The federal government on Tuesday replaced the chairman of the Federal Bureau of Revenue (FBR), Federal Minister for Information and Broadcasting Fawad Chaudhry said, four months after it had appointed a new head of the tax regulatory authority.

Dr Muhammad Ashfaq Ahmed has been appointed as the new chairman of the FBR, the information minister said at a press conference in Islamabad.

The federal government, on April 9, had appointed member IT Asim Ahmed as the new chairman of the FBR. This is the seventh time the PTI-led government is appointing the FBR chairman.

Later in the day, the Establishment Division issued a notification for appointment of Dr Ahmad, a BPS-21 officer. “Dr Muhammad Ashfaq Ahmed, a BPS-21 officer of Inland Revenue Service, presently posted as Member (Inland Revenue-Operations) Federal Board of Revenue (HQ), Islamabad, is transferred and appointed Chairman, Federal Board of Revenue, under Section 10 of the Civil Servants Act, 1973, with the approval of the Federal Government, with immediate effect and until further orders,” the notification issued by the Establishment Division read.

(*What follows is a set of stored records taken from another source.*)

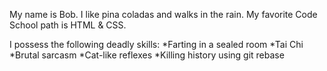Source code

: My name is Bob. I like pina coladas and walks in the rain.
My favorite Code School path is HTML & CSS.

I possess the following deadly skills:
*Farting in a sealed room
*Tai Chi
*Brutal sarcasm
*Cat-like reflexes
*Killing history using git rebase
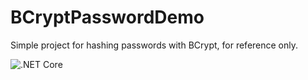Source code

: BCryptPasswordDemo
===

Simple project for hashing passwords with BCrypt, for reference only.

![.NET Core](https://github.com/dmodena/BCryptPasswordDemo/workflows/.NET%20Core/badge.svg?branch=master)
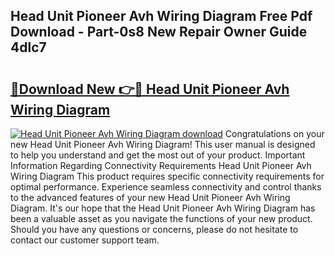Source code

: ## Head Unit Pioneer Avh Wiring Diagram Free Pdf Download - Part-0s8 New Repair Owner Guide 4dlc7

# <h2><a href="http://dfl7g7.blite.top/?on=Head+Unit+Pioneer+Avh+Wiring+Diagram">🔗Download New 👉🔴 Head Unit Pioneer Avh Wiring Diagram</a></h2>

[![Head Unit Pioneer Avh Wiring Diagram download](https://i.imgur.com/lujVjoI.png)](http://dfl7g7.blite.top/?on=Head+Unit+Pioneer+Avh+Wiring+Diagram)
Congratulations on your new Head Unit Pioneer Avh Wiring Diagram! This user manual is designed to help you understand and get the most out of your product. Important Information Regarding Connectivity Requirements Head Unit Pioneer Avh Wiring Diagram This product requires specific connectivity requirements for optimal performance. Experience seamless connectivity and control thanks to the advanced features of your new Head Unit Pioneer Avh Wiring Diagram. It's our hope that the Head Unit Pioneer Avh Wiring Diagram has been a valuable asset as you navigate the functions of your new product. Should you have any questions or concerns, please do not hesitate to contact our customer support team.

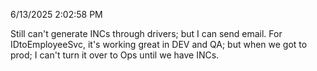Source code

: 6/13/2025 2:02:58 PM

Still can't generate INCs through drivers; but I can send email. For IDtoEmployeeSvc, it's working great in DEV and QA; but when we got to prod; I can't turn it over to Ops until we have INCs.
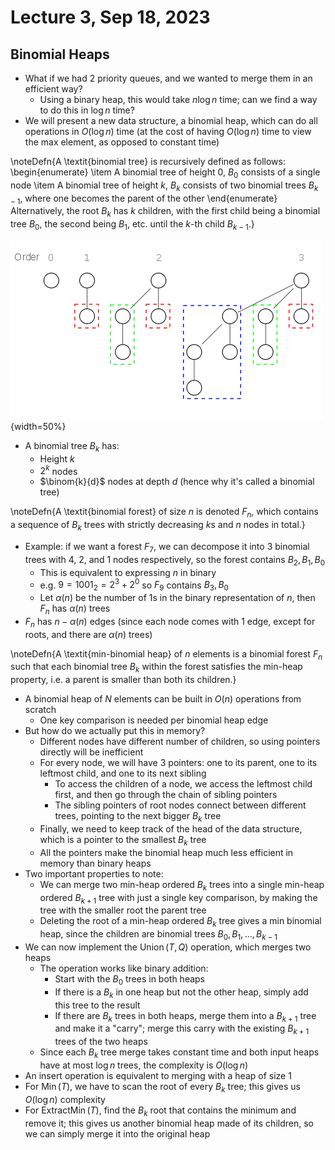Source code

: # Lecture 3, Sep 18, 2023

## Binomial Heaps

* What if we had 2 priority queues, and we wanted to merge them in an efficient way?
	* Using a binary heap, this would take $n\log n$ time; can we find a way to do this in $\log n$ time?
* We will present a new data structure, a binomial heap, which can do all operations in $O(\log n)$ time (at the cost of having $O(\log n)$ time to view the max element, as opposed to constant time)

\noteDefn{A \textit{binomial tree} is recursively defined as follows:
\begin{enumerate}
	\item A binomial tree of height 0, $B_0$ consists of a single node
	\item A binomial tree of height $k$, $B_k$ consists of two binomial trees $B_{k - 1}$, where one becomes the parent of the other
\end{enumerate}
Alternatively, the root $B_k$ has $k$ children, with the first child being a binomial tree $B_0$, the second being $B_1$, etc. until the $k$-th child $B_{k - 1}$.}

![Example binomial trees.](imgs/lec2_1.png){width=50%}

* A binomial tree $B_k$ has:
	* Height $k$
	* $2^k$ nodes
	* $\binom{k}{d}$ nodes at depth $d$ (hence why it's called a binomial tree)

\noteDefn{A \textit{binomial forest} of size $n$ is denoted $F_n$, which contains a sequence of $B_k$ trees with strictly decreasing $k$s and $n$ nodes in total.}

* Example: if we want a forest $F_7$, we can decompose it into 3 binomial trees with 4, 2, and 1 nodes respectively, so the forest contains $B_2, B_1, B_0$
	* This is equivalent to expressing $n$ in binary
	* e.g. $9 = 1001_2 = 2^3 + 2^0$ so $F_9$ contains $B_3, B_0$
	* Let $\alpha(n)$ be the number of 1s in the binary representation of $n$, then $F_n$ has $\alpha(n)$ trees
* $F_n$ has $n - \alpha(n)$ edges (since each node comes with 1 edge, except for roots, and there are $\alpha(n)$ trees)

\noteDefn{A \textit{min-binomial heap} of $n$ elements is a binomial forest $F_n$ such that each binomial tree $B_k$ within the forest satisfies the min-heap property, i.e. a parent is smaller than both its children.}

* A binomial heap of $N$ elements can be built in $O(n)$ operations from scratch
	* One key comparison is needed per binomial heap edge
* But how do we actually put this in memory?
	* Different nodes have different number of children, so using pointers directly will be inefficient
	* For every node, we will have 3 pointers: one to its parent, one to its leftmost child, and one to its next sibling
		* To access the children of a node, we access the leftmost child first, and then go through the chain of sibling pointers
		* The sibling pointers of root nodes connect between different trees, pointing to the next bigger $B_k$ tree
	* Finally, we need to keep track of the head of the data structure, which is a pointer to the smallest $B_k$ tree
	* All the pointers make the binomial heap much less efficient in memory than binary heaps
* Two important properties to note:
	* We can merge two min-heap ordered $B_k$ trees into a single min-heap ordered $B_{k + 1}$ tree with just a single key comparison, by making the tree with the smaller root the parent tree
	* Deleting the root of a min-heap ordered $B_k$ tree gives a min binomial heap, since the children are binomial trees $B_0, B_1, \dots, B_{k - 1}$
* We can now implement the $\operatorname{Union}(T, Q)$ operation, which merges two heaps
	* The operation works like binary addition:
		* Start with the $B_0$ trees in both heaps
		* If there is a $B_k$ in one heap but not the other heap, simply add this tree to the result
		* If there are $B_k$ trees in both heaps, merge them into a $B_{k + 1}$ tree and make it a "carry"; merge this carry with the existing $B_{k + 1}$ trees of the two heaps
	* Since each $B_k$ tree merge takes constant time and both input heaps have at most $\log n$ trees, the complexity is $O(\log n)$
* An insert operation is equivalent to merging with a heap of size 1
* For $\operatorname{Min}(T)$, we have to scan the root of every $B_k$ tree; this gives us $O(\log n)$ complexity
* For $\operatorname{ExtractMin}(T)$, find the $B_k$ root that contains the minimum and remove it; this gives us another binomial heap made of its children, so we can simply merge it into the original heap

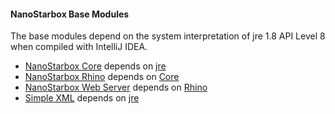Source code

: #### NanoStarbox Base Modules

The base modules depend on the system interpretation of
jre 1.8 API Level 8 when compiled with IntelliJ IDEA.

* [NanoStarbox Core](NanoStarbox%20Core/) depends on [jre](./)
* [NanoStarbox Rhino](NanoStarbox%20Rhino/) depends on [Core](NanoStarbox%20Core/)
* [NanoStarbox Web Server](NanoStarbox%20Web%20Server/) depends on [Rhino](NanoStarbox%20Rhino/)
* [Simple XML](Simple%20XML/) depends on [jre](./)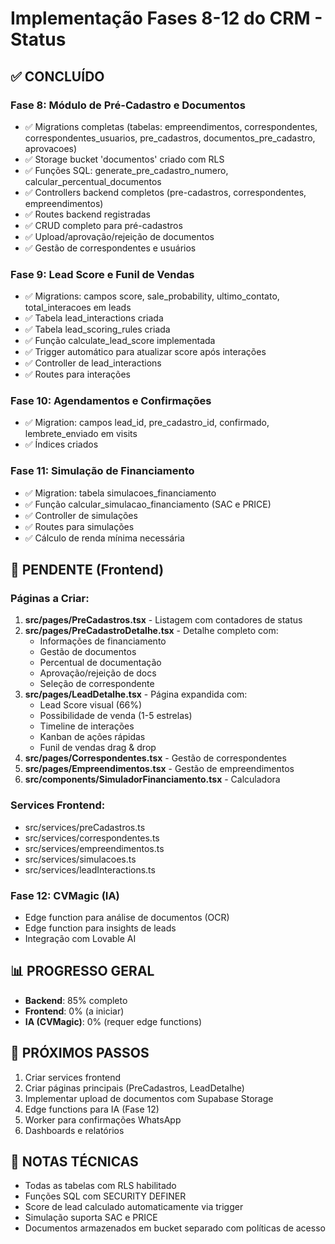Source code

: # Implementação Fases 8-12 do CRM - Status

## ✅ CONCLUÍDO

### Fase 8: Módulo de Pré-Cadastro e Documentos
- ✅ Migrations completas (tabelas: empreendimentos, correspondentes, correspondentes_usuarios, pre_cadastros, documentos_pre_cadastro, aprovacoes)
- ✅ Storage bucket 'documentos' criado com RLS
- ✅ Funções SQL: generate_pre_cadastro_numero, calcular_percentual_documentos
- ✅ Controllers backend completos (pre-cadastros, correspondentes, empreendimentos)
- ✅ Routes backend registradas
- ✅ CRUD completo para pré-cadastros
- ✅ Upload/aprovação/rejeição de documentos
- ✅ Gestão de correspondentes e usuários

### Fase 9: Lead Score e Funil de Vendas
- ✅ Migrations: campos score, sale_probability, ultimo_contato, total_interacoes em leads
- ✅ Tabela lead_interactions criada
- ✅ Tabela lead_scoring_rules criada
- ✅ Função calculate_lead_score implementada
- ✅ Trigger automático para atualizar score após interações
- ✅ Controller de lead_interactions
- ✅ Routes para interações

### Fase 10: Agendamentos e Confirmações
- ✅ Migration: campos lead_id, pre_cadastro_id, confirmado, lembrete_enviado em visits
- ✅ Índices criados

### Fase 11: Simulação de Financiamento
- ✅ Migration: tabela simulacoes_financiamento
- ✅ Função calcular_simulacao_financiamento (SAC e PRICE)
- ✅ Controller de simulações
- ✅ Routes para simulações
- ✅ Cálculo de renda mínima necessária

## 🚧 PENDENTE (Frontend)

### Páginas a Criar:
1. **src/pages/PreCadastros.tsx** - Listagem com contadores de status
2. **src/pages/PreCadastroDetalhe.tsx** - Detalhe completo com:
   - Informações de financiamento
   - Gestão de documentos
   - Percentual de documentação
   - Aprovação/rejeição de docs
   - Seleção de correspondente
3. **src/pages/LeadDetalhe.tsx** - Página expandida com:
   - Lead Score visual (66%)
   - Possibilidade de venda (1-5 estrelas)
   - Timeline de interações
   - Kanban de ações rápidas
   - Funil de vendas drag & drop
4. **src/pages/Correspondentes.tsx** - Gestão de correspondentes
5. **src/pages/Empreendimentos.tsx** - Gestão de empreendimentos
6. **src/components/SimuladorFinanciamento.tsx** - Calculadora

### Services Frontend:
- src/services/preCadastros.ts
- src/services/correspondentes.ts
- src/services/empreendimentos.ts
- src/services/simulacoes.ts
- src/services/leadInteractions.ts

### Fase 12: CVMagic (IA)
- Edge function para análise de documentos (OCR)
- Edge function para insights de leads
- Integração com Lovable AI

## 📊 PROGRESSO GERAL
- **Backend**: 85% completo
- **Frontend**: 0% (a iniciar)
- **IA (CVMagic)**: 0% (requer edge functions)

## 🎯 PRÓXIMOS PASSOS
1. Criar services frontend
2. Criar páginas principais (PreCadastros, LeadDetalhe)
3. Implementar upload de documentos com Supabase Storage
4. Edge functions para IA (Fase 12)
5. Worker para confirmações WhatsApp
6. Dashboards e relatórios

## 📝 NOTAS TÉCNICAS
- Todas as tabelas com RLS habilitado
- Funções SQL com SECURITY DEFINER
- Score de lead calculado automaticamente via trigger
- Simulação suporta SAC e PRICE
- Documentos armazenados em bucket separado com políticas de acesso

The latest change at the top office comes days after cyber-attack paralysed the FBR on the Independence Day, and kept it out of commission for at least 72 hours.

Later it turned out that the cyber-attack was the result of complete, unforgivable incompetence, perhaps even corruption. Everybody at the FBR and even in the finance ministry knew very well that it was using obsolete software and was open to risk of hacking at any point. The country’s top spy agency also warned it in no uncertain terms, and the World Bank even gave it a $400 million loan, a good $80 million of which was specifically meant to upgrade the IT system. But while nobody in the FBR or the ministry was too worried about such things, they did however use some of that money to give bonuses to their staff, but not much more is known; and it is clear as daylight that none, or at least not enough, of it went to the IT department.

FBR stores all the data of all important transactions, and a whole lot more, that take place in the entire country all the time. The lion’s share of FBR’s data was reportedly compromised and the Bureau initially tried to hide its inexcusable behaviour by creating two different excuses for it.